- _Assignment_: Work out the count of lines in the material where the string "title" shows up, and reply with it alone.

- _Excerpted records_:

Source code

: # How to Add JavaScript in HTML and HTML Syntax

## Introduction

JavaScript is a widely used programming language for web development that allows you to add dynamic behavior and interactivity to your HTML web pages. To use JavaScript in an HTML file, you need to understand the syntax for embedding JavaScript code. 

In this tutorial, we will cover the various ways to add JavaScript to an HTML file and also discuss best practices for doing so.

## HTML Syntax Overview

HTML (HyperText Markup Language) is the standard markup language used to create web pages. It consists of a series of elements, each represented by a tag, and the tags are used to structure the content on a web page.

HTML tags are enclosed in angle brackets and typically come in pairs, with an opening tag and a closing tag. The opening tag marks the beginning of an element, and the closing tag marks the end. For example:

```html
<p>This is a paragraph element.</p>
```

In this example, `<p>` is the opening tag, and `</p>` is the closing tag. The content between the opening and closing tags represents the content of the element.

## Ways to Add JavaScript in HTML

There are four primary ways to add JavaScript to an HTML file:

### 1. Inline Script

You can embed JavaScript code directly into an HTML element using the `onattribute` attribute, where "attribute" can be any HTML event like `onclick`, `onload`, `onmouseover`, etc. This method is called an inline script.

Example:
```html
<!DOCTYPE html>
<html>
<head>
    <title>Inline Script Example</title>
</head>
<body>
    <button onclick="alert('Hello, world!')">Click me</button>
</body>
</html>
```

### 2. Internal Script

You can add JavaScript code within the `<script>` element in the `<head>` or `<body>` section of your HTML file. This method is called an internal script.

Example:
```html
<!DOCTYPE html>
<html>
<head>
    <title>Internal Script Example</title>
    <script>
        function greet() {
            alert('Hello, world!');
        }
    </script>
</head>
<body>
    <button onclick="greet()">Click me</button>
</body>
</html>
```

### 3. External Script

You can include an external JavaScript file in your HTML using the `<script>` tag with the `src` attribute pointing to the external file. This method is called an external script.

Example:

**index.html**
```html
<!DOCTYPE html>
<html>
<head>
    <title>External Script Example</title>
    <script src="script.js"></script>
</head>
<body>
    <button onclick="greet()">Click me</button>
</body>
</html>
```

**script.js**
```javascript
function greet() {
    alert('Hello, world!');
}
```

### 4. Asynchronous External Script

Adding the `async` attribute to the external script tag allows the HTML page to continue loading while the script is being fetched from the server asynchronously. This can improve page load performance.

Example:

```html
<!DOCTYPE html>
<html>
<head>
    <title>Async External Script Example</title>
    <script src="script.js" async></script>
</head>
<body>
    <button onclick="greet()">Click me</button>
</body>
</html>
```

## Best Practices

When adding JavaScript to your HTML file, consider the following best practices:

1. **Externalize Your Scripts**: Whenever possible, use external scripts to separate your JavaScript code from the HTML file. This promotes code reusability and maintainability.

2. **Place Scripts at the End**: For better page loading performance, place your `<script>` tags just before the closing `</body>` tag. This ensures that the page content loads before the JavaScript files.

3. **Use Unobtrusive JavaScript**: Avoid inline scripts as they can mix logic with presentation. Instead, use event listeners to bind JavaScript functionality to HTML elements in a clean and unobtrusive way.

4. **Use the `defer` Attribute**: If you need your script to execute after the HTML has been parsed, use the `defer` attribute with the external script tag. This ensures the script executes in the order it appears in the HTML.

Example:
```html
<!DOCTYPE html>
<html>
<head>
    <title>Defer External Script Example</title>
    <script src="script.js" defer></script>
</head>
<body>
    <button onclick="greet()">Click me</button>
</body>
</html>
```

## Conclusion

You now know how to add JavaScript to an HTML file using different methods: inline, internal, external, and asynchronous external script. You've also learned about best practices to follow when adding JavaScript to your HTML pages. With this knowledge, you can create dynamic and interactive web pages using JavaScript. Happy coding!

- _Result for this exercise_: 5